The emperor has no clothes
I was reading a stat today that about 10 to 30 percent of resumes have lies in them, whether inflating or exaggerating accomplishments to lying about military experience or saying one has a degree from a school that one does not have one from*. I don't understand what's the point. The lie might get you in the door -- for instance, I could say I'm a petroleum engineer with 20 years of experience, but anyone's going to know 3 minutes into my first day on the job that that can't possibly be true.
That's what keeps me honest. I stress over things like getting the month of my graduations right (honestly cannot remember anymore if I graduated in April, May or June of a certain year). I recently took some bullet points off my resume from when I was at Very Big Insurance Company; I'm sure they were true, but it's been nearly a decade and I can't remember what projects those bullet points refer to now. If I can't talk intelligently about the things on my resume, off them come.

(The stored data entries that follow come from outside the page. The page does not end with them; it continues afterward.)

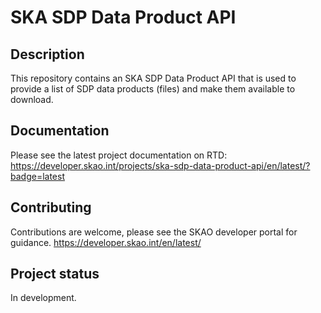 # SKA SDP Data Product API
## Description
This repository contains an SKA SDP Data Product API that is used to provide a list of SDP data products (files) and make them available to download.

## Documentation
Please see the latest project documentation on RTD: https://developer.skao.int/projects/ska-sdp-data-product-api/en/latest/?badge=latest

## Contributing
Contributions are welcome, please see the SKAO developer portal for guidance. https://developer.skao.int/en/latest/

## Project status
In development.
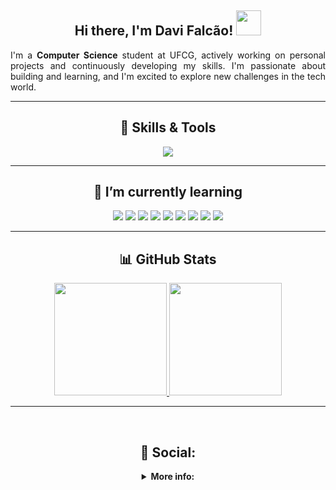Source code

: <div align="center">

## Hi there, I'm Davi Falcão! <img src="https://user-images.githubusercontent.com/74038190/214644152-52f47eb3-5e31-4f47-8758-05c9468d5596.gif" height="40"/>


<p align="justify">
I'm a <b>Computer Science</b> student at UFCG, actively working on personal projects and continuously developing my skills. I'm passionate about building and learning, and I'm excited to 
explore new challenges in the tech world.
</p>

---
</div>

<div align="center">

## 🧠 Skills & Tools
<a>
  <img src=https://skillicons.dev/icons?i=java,python,git,github,linux,docker,vim&theme=light>
</a>
</div>

---

<div align="center">

  ## 🌱 I’m currently learning
  <a>
  <img src=https://img.shields.io/badge/nginx-%23009639.svg?style=for-the-badge&logo=nginx&logoColor=white>
  <img src=https://img.shields.io/badge/OpenCV-%235C3EE8.svg?style=for-the-badge&logo=opencv&logoColor=white>
  <img src=https://img.shields.io/badge/cloudflare-%23FF7A59.svg?style=for-the-badge&logo=cloudflare&logoColor=white>
  <img src=https://img.shields.io/badge/cloudflared_tunnel-%23007ACC.svg?style=for-the-badge&logo=cloudflare&logoColor=white>
  <img src=https://img.shields.io/badge/javascript-%23323330.svg?style=for-the-badge&logo=javascript&logoColor=%23F7DF1E)>
  <img src=https://img.shields.io/badge/html5-%23E34F26.svg?style=for-the-badge&logo=html5&logoColor=white>
  <img src=https://img.shields.io/badge/CSS-1572B6?style=for-the-badge&logo=css3&logoColor=white>
  <img src=https://img.shields.io/badge/pandas-%23150458.svg?style=for-the-badge&logo=pandas&logoColor=white>
  <img src=https://img.shields.io/badge/numpy-%23013243.svg?style=for-the-badge&logo=numpy&logoColor=white>
  </a>
</div>

---

<div align="center">
  
  ## 📊 GitHub Stats
  <!-- GitHub Stats -->
  <a href="https://github.com/anuraghazra/github-readme-stats">
    <img height="180em"  src="https://github-readme-stats.vercel.app/api?username=Davi-Falcao&theme=transparent&show_icons=true&rank_icon=github" />
    <img height="180em" src="https://github-readme-stats.vercel.app/api/top-langs/?username=Davi-Falcao&layout=compact&theme=transparent&exclude_repo=parktech,parktech-prolog&custom_title=Used%20languages&size_weight=0.1&count_weight=0.9&hide=Jupyter%20Notebook" />
  </a>
</div>

---
<br>

<div align="center">
  
  ## 📱 Social:

</div>

<details align="center">  
  <summary><b>More info:</b></summary>
  <br>
  <br>
  <div align="center">
    <b>
      Contact me:
    </b>
    <br>
    <br>
  
  [![Gmail](https://img.shields.io/badge/Gmail-D14836?style=for-the-badge&logo=gmail&logoColor=white)](mailto:davifaf3106@gmail.com) [![Linkedin](https://img.shields.io/badge/-LinkedIn-%230077B5?style=for-the-badge&logo=linkedin&logoColor=white)](https://www.linkedin.com/in/davi-falc%C3%A3o-989aa52a2/)

  </div>

  <br>

</details>

##

<br>





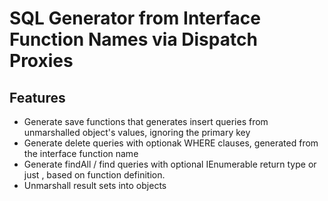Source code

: # SQL Generator from Interface Function Names via Dispatch Proxies
## Features
- Generate save<object> functions that generates insert queries from unmarshalled object's values, ignoring the primary key
- Generate delete<object> queries with optionak WHERE clauses, generated from the interface function name
- Generate findAll / find<WHERE> queries with optional IEnumerable<T> return type or just <T>, based on function definition.
- Unmarshall result sets into objects
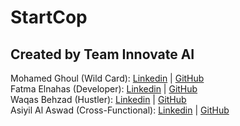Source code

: # StartCop

## Created by Team Innovate AI
Mohamed Ghoul (Wild Card): [Linkedin](https://www.linkedin.com/in/mohamedghoul) | [GitHub](https://www.github.com/mohamedghoul)  
Fatma Elnahas (Developer): [Linkedin](https://www.linkedin.com/in/fatma-elnahas-81b1ab243/) | [GitHub](https://github.com/Fatma-fe2008126)  
Waqas Behzad (Hustler): [Linkedin](https://www.linkedin.com/in/waqas-behzad-83b927216/) | [GitHub](https://github.com/waqaswaq540-ux)    
Asiyil Al Aswad (Cross-Functional): [Linkedin](https://www.linkedin.com/in/asiyil-alaswad-811842348/) | [GitHub](https://github.com/Asiyil-K-Alaswad)    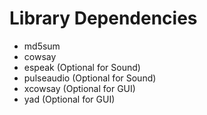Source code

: # Library Dependencies
  * md5sum
  * cowsay
  * espeak (Optional for Sound)
  * pulseaudio (Optional for Sound)
  * xcowsay (Optional for GUI)
  * yad (Optional for GUI)
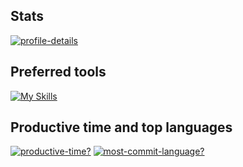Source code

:## Stats
[![profile-details](http://github-profile-summary-cards.vercel.app/api/cards/profile-details?username=tsvetkovatatiana&theme=transparent)](https://github-profile-summary-cards.vercel.app)

## Preferred tools
[![My Skills](https://skillicons.dev/icons?i=py,react,typescript,sqlite,docker)](https://skillicons.dev)  

## Productive time and top languages
[![productive-time?](http://github-profile-summary-cards.vercel.app/api/cards/productive-time?username=tsvetkovatatiana&theme=transparent)](https://github.com/vn7n24fzkq/github-profile-summary-cards)
[![most-commit-language?](http://github-profile-summary-cards.vercel.app/api/cards/most-commit-language?username=tsvetkovatatiana&theme=transparent)](https://github.com/vn7n24fzkq/github-profile-summary-cards)
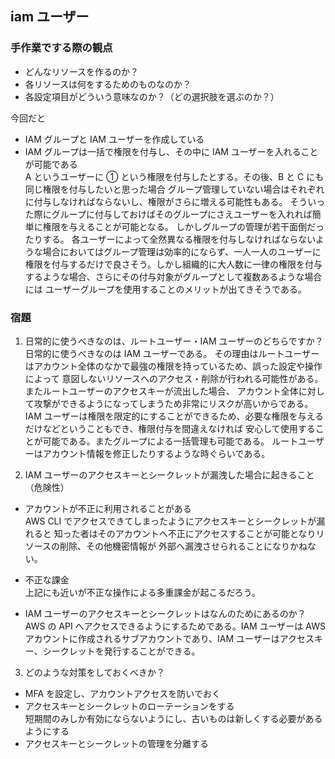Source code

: ## iam ユーザー

### 手作業でする際の観点

- どんなリソースを作るのか？
- 各リソースは何をするためのものなのか？
- 各設定項目がどういう意味なのか？（どの選択肢を選ぶのか？）

今回だと

- IAM グループと IAM ユーザーを作成している
- IAM グループは一括で権限を付与し、その中に IAM ユーザーを入れることが可能である<br>
  A というユーザーに ① という権限を付与したとする。その後、B と C にも同じ権限を付与したいと思った場合
  グループ管理していない場合はそれぞれに付与しなければならないし、権限がさらに増える可能性もある。
  そういった際にグループに付与しておけばそのグループにさえユーザーを入れれば簡単に権限を与えることが可能となる。
  しかしグループの管理が若干面倒だったりする。
  各ユーザーによって全然異なる権限を付与しなければならないような場合においてはグループ管理は効率的にならず、一人一人のユーザーに
  権限を付与するだけで良さそう。しかし組織的に大人数に一律の権限を付与するような場合、さらにその付与対象がグループとして複数あるような場合には
  ユーザーグループを使用することのメリットが出てきそうである。

### 宿題

1. 日常的に使うべきなのは、ルートユーザー・IAM ユーザーのどちらですか？
   日常的に使うべきなのは IAM ユーザーである。
   その理由はルートユーザーはアカウント全体のなかで最強の権限を持っているため、誤った設定や操作によって
   意図しないリソースへのアクセス・削除が行われる可能性がある。またルートユーザーのアクセスキーが流出した場合、
   アカウント全体に対して攻撃ができるようになってしまうため非常にリスクが高いからである。
   IAM ユーザーは権限を限定的にすることができるため、必要な権限を与えるだけなどということもでき、権限付与を間違えなければ
   安心して使用することが可能である。またグループによる一括管理も可能である。
   ルートユーザーはアカウント情報を修正したりするような時ぐらいである。

2. IAM ユーザーのアクセスキーとシークレットが漏洩した場合に起きること（危険性）

- アカウントが不正に利用されることがある<br>
  AWS CLI でアクセスできてしまったようにアクセスキーとシークレットが漏れると
  知った者はそのアカウントへ不正にアクセスすることが可能となりリソースの削除、その他機密情報が
  外部へ漏洩させられることになりかねない。

- 不正な課金<br>
  上記にも近いが不正な操作による多重課金が起こるだろう。

- IAM ユーザーのアクセスキーとシークレットはなんのためにあるのか？
  AWS の API へアクセスできるようにするためである。IAM ユーザーは AWS アカウントに作成されるサブアカウントであり、IAM ユーザーはアクセスキー、シークレットを発行することができる。

3. どのような対策をしておくべきか？

- MFA を設定し、アカウントアクセスを防いでおく
- アクセスキーとシークレットのローテーションをする<br>
  短期間のみしか有効にならないようにし、古いものは新しくする必要があるようにする
- アクセスキーとシークレットの管理を分離する
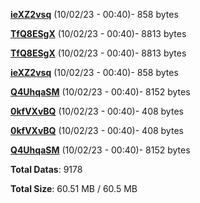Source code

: [**ieXZ2vsq**](/data/ieXZ2vsq.txt) (10/02/23 - 00:40)- 858 bytes

[**TfQ8ESgX**](/data/TfQ8ESgX.txt) (10/02/23 - 00:40)- 8813 bytes

[**TfQ8ESgX**](/data/TfQ8ESgX.txt) (10/02/23 - 00:40)- 8813 bytes

[**ieXZ2vsq**](/data/ieXZ2vsq.txt) (10/02/23 - 00:40)- 858 bytes

[**Q4UhqaSM**](/data/Q4UhqaSM.txt) (10/02/23 - 00:40)- 8152 bytes

[**0kfVXvBQ**](/data/0kfVXvBQ.txt) (10/02/23 - 00:40)- 408 bytes

[**0kfVXvBQ**](/data/0kfVXvBQ.txt) (10/02/23 - 00:40)- 408 bytes

[**Q4UhqaSM**](/data/Q4UhqaSM.txt) (10/02/23 - 00:40)- 8152 bytes

**Total Datas**: 9178

**Total Size**: 60.51 MB / 60.5 MB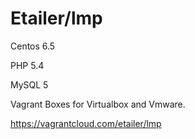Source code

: # Etailer/lmp

Centos 6.5

PHP 5.4

MySQL 5

Vagrant Boxes for Virtualbox and Vmware.

https://vagrantcloud.com/etailer/lmp
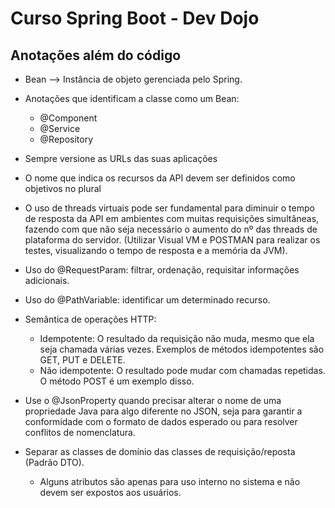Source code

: # Curso Spring Boot - Dev Dojo

## Anotações além do código
- Bean --> Instância de objeto gerenciada pelo Spring.
- Anotações que identificam a classe como um Bean:
  - @Component
  - @Service
  - @Repository
 
- Sempre versione as URLs das suas aplicações
- O nome que indica os recursos da API devem ser definidos como objetivos no plural

- O uso de threads virtuais pode ser fundamental para diminuir o tempo de resposta da API em ambientes com muitas requisições simultâneas, fazendo com que não seja necessário o aumento do nº das threads de plataforma do servidor. (Utilizar Visual VM e POSTMAN para realizar os testes, visualizando o tempo de resposta e a memória da JVM).

- Uso do @RequestParam: filtrar, ordenação, requisitar informações adicionais.
- Uso do @PathVariable: identificar um determinado recurso.

- Semântica de operações HTTP:
  - Idempotente: O resultado da requisição não muda, mesmo que ela seja chamada várias vezes. Exemplos de métodos idempotentes são GET, PUT e DELETE.
  - Não idempotente: O resultado pode mudar com chamadas repetidas. O método POST é um exemplo disso.

- Use o @JsonProperty quando precisar alterar o nome de uma propriedade Java para algo diferente no JSON, seja para garantir a conformidade com o formato de dados esperado ou para resolver conflitos de nomenclatura.

- Separar as classes de domínio das classes de requisição/reposta (Padrão DTO).
  - Alguns atributos são apenas para uso interno no sistema e não devem ser expostos aos usuários.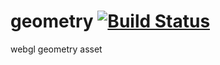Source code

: geometry [![Build Status](https://travis-ci.org/nathanfaucett/js-geometry.svg?branch=master)](https://travis-ci.org/nathanfaucett/js-geometry)
======

webgl geometry asset
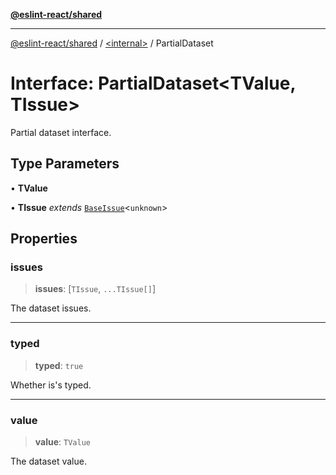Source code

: [**@eslint-react/shared**](../../README.md)

***

[@eslint-react/shared](../../README.md) / [\<internal\>](../README.md) / PartialDataset

# Interface: PartialDataset\<TValue, TIssue\>

Partial dataset interface.

## Type Parameters

• **TValue**

• **TIssue** *extends* [`BaseIssue`](BaseIssue.md)\<`unknown`\>

## Properties

### issues

> **issues**: \[`TIssue`, `...TIssue[]`\]

The dataset issues.

***

### typed

> **typed**: `true`

Whether is's typed.

***

### value

> **value**: `TValue`

The dataset value.
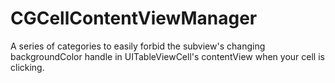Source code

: # CGCellContentViewManager
A series of categories to easily forbid the subview's changing backgroundColor handle in UITableViewCell's contentView when your cell is clicking.
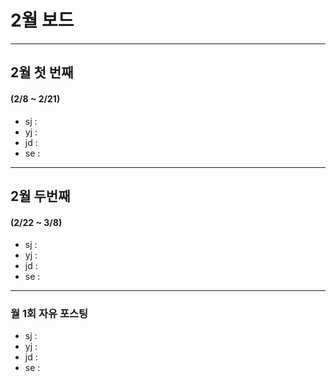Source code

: # 2월 보드 

------

## 2월 첫  번째

#### (2/8 ~ 2/21)

- sj : 
- yj :
- jd : 
- se :



------

## 2월 두번째

#### (2/22 ~ 3/8)

- sj : 
- yj :
- jd : 
- se :

------

### 월 1회 자유 포스팅

- sj : 
- yj :
- jd : 
- se :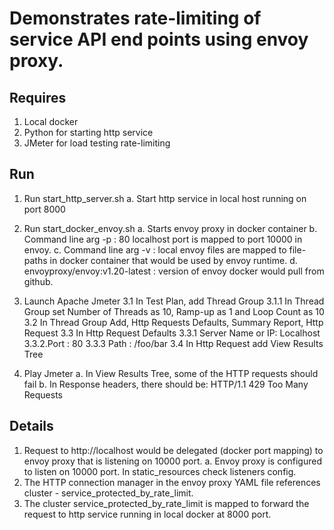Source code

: # Demonstrates rate-limiting of service API end points using envoy proxy.

## Requires
1. Local docker 
2. Python for starting http service
3. JMeter for load testing rate-limiting


## Run
1. Run start_http_server.sh
   a. Start http service in local host running on port 8000

2. Run start_docker_envoy.sh
   a. Starts envoy proxy in docker container
   b. Command line arg -p : 80 localhost port is mapped to port 10000 in envoy.
   c. Command line arg -v : local envoy files are mapped to file-paths in docker container that would be used by envoy runtime.
   d. envoyproxy/envoy:v1.20-latest : version of envoy docker would pull from github.

3. Launch Apache Jmeter
   3.1 In Test Plan, add Thread Group
       3.1.1 In Thread Group set Number of Threads as 10, Ramp-up as 1 and Loop Count as 10
   3.2 In Thread Group Add, Http Requests Defaults, Summary Report, Http Request
   3.3 In Http Request Defaults
       3.3.1 Server Name or IP: Localhost
       3.3.2.Port : 80
       3.3.3 Path : /foo/bar
   3.4 In Http Request add View Results Tree


4. Play Jmeter
   a. In View Results Tree, some of the HTTP requests should fail
   b. In Response headers, there should be: HTTP/1.1 429 Too Many Requests


## Details

1. Request to http://localhost would be delegated (docker port mapping) to envoy proxy that is listening on 10000 port. 
   a. Envoy proxy is configured to listen on 10000 port. In static_resources check listeners config.
2. The HTTP connection manager in the envoy proxy YAML file references cluster - service_protected_by_rate_limit.
3. The cluster service_protected_by_rate_limit is mapped to forward the request to http service running in local docker at 8000 port.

It's awfully tempting to put programs like SPSS or Minitab on my resume because I have used them at one point, but gosh darn if I remember how to use it. I know those are programs that are in demand in my field and I know it wouldn't take me long to learn them, but still -- something holds me back, namely conscience. I'd rather 'fess to having used them at some point, the memory has faded, but I'm confident I could re-learn in a short period of time.
It's a tough job market, but there are plenty of examples out there of people representing one thing to get the job but don't last any length of time because they're very quickly found out. Not worth it, in my opinion.